▸ The task
Please copy each line from the entries that contains the string "eqdef".

(Collected data)
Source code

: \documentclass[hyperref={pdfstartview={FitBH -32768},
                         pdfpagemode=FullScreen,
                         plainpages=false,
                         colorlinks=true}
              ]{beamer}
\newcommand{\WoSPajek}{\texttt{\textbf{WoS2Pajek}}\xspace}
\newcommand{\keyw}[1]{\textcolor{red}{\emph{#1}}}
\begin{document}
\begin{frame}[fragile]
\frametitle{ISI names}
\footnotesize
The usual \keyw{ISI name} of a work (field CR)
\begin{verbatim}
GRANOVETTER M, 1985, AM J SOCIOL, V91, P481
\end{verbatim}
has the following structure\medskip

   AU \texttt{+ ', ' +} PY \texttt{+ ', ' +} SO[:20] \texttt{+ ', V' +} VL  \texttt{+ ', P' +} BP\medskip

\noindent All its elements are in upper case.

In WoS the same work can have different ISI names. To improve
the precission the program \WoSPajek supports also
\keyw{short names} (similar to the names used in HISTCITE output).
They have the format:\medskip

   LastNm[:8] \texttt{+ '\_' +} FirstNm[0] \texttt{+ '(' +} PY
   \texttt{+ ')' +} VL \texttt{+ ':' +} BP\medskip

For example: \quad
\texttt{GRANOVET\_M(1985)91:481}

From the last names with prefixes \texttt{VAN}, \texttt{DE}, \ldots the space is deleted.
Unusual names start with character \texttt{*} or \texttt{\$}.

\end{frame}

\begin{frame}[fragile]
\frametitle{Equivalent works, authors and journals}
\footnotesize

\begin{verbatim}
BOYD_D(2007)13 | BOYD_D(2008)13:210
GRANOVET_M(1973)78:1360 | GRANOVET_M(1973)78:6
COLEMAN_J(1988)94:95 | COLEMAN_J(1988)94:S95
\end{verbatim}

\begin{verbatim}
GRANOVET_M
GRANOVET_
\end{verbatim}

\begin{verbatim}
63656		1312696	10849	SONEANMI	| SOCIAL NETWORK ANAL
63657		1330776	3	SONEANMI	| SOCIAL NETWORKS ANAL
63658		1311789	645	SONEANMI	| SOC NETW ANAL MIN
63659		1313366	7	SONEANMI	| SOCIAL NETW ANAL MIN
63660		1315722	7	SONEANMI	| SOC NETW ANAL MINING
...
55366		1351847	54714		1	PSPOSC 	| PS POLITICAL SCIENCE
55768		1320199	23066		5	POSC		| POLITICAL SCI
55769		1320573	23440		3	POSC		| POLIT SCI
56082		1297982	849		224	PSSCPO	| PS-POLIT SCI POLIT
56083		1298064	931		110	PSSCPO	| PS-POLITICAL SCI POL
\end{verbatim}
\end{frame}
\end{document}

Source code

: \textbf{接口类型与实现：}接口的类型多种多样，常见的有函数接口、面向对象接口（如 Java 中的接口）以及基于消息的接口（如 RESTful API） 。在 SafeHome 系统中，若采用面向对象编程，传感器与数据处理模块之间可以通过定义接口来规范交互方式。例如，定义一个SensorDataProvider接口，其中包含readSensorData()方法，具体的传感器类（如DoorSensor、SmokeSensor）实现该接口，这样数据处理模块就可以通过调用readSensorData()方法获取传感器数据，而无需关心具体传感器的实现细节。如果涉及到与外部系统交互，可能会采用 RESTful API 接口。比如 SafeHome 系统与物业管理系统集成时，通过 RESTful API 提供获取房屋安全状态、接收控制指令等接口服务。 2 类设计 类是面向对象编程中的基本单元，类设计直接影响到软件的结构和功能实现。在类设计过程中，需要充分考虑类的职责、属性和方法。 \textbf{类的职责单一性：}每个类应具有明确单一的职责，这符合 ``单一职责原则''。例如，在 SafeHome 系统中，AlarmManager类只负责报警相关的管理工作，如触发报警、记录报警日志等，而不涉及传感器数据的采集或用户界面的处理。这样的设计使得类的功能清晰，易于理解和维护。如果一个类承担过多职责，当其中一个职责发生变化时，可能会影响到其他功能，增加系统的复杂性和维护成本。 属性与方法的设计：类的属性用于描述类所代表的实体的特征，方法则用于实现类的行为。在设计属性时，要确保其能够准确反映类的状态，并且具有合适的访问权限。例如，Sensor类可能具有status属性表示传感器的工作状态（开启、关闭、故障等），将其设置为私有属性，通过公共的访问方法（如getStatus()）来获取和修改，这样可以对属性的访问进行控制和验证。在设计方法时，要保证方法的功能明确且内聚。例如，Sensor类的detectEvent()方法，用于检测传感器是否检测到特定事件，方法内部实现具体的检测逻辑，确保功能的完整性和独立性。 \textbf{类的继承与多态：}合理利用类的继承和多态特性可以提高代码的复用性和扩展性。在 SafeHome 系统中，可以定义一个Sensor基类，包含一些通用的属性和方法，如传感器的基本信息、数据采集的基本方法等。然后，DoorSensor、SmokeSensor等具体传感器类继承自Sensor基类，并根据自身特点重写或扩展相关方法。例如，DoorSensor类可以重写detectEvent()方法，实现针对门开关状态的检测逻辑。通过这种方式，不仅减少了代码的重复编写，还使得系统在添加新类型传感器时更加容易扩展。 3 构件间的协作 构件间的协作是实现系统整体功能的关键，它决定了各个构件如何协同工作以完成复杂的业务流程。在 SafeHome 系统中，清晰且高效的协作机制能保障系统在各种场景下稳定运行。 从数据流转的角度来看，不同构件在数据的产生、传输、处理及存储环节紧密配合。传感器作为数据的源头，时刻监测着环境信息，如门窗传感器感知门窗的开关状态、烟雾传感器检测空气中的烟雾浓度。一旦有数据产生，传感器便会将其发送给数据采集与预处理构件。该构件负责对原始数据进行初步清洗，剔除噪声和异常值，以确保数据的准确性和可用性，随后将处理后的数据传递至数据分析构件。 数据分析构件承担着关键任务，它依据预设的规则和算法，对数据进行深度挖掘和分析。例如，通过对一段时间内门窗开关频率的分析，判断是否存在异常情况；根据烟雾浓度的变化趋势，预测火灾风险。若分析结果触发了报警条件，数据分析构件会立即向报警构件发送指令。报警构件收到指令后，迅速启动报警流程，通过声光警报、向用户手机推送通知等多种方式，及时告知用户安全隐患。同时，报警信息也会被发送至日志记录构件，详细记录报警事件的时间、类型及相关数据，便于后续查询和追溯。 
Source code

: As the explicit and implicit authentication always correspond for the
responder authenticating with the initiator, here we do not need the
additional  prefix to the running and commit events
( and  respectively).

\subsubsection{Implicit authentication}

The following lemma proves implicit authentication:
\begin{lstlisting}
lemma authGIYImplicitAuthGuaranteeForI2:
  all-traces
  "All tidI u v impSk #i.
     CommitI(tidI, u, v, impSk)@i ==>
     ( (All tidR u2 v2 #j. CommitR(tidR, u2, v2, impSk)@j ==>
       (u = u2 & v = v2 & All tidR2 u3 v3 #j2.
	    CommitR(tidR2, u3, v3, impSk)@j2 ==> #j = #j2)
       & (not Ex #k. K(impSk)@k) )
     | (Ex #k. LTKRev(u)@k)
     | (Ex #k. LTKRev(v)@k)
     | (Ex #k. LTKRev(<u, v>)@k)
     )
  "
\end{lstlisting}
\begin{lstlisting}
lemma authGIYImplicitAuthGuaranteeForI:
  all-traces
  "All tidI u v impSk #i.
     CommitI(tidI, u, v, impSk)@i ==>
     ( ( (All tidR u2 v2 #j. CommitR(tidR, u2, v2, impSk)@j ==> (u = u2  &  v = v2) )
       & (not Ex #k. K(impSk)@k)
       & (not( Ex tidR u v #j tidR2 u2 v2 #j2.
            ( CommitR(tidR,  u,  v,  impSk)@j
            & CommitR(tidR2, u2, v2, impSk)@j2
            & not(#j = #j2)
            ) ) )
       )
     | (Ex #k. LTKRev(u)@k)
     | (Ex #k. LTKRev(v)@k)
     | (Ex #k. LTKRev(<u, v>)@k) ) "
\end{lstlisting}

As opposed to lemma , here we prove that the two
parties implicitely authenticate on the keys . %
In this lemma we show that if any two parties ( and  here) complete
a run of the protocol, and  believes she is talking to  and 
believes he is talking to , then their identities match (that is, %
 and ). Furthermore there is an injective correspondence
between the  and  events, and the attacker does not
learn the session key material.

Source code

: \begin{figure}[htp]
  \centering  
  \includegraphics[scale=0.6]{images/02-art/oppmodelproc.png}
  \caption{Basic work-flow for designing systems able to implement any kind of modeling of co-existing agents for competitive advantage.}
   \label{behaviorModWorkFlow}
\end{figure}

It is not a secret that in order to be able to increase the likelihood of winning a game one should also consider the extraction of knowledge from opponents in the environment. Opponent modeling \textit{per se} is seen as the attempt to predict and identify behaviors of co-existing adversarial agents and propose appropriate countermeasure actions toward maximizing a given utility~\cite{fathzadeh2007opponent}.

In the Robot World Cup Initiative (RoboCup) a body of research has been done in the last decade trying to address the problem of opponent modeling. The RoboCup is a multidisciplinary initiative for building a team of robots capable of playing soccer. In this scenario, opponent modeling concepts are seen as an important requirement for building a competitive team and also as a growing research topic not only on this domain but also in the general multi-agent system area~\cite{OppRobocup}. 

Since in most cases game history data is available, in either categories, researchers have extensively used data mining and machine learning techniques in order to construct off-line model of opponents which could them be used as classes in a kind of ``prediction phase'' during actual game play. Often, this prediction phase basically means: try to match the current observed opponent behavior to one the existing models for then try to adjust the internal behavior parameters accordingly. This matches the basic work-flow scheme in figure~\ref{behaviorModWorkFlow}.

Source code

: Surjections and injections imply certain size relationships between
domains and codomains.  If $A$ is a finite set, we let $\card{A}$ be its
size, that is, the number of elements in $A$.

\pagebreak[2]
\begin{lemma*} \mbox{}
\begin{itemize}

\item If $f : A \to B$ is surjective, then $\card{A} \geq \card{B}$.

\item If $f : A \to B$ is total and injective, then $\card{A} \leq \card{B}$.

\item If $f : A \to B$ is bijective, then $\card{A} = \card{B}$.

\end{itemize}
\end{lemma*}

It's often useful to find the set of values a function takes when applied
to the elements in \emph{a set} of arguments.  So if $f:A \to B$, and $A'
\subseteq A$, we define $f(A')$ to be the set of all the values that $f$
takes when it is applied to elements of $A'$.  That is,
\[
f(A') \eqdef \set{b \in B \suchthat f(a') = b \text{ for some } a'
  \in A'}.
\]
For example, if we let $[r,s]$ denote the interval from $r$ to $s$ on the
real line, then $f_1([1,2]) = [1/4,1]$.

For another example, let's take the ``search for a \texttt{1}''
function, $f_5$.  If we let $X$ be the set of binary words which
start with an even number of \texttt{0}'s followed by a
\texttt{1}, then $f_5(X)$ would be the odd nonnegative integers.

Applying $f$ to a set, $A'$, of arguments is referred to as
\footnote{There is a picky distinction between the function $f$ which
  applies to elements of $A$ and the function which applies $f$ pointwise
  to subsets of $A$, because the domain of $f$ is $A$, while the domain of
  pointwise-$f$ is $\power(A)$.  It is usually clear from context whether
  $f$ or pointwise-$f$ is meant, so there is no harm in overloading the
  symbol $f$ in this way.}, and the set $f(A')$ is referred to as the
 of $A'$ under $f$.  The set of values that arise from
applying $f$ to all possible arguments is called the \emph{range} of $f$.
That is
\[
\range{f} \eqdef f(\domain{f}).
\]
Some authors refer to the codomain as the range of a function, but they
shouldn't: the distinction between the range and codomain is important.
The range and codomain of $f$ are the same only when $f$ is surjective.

▸ Worked solution
f(A') \eqdef \set{b \in B \suchthat f(a') = b \text{ for some } a'
\range{f} \eqdef f(\domain{f}).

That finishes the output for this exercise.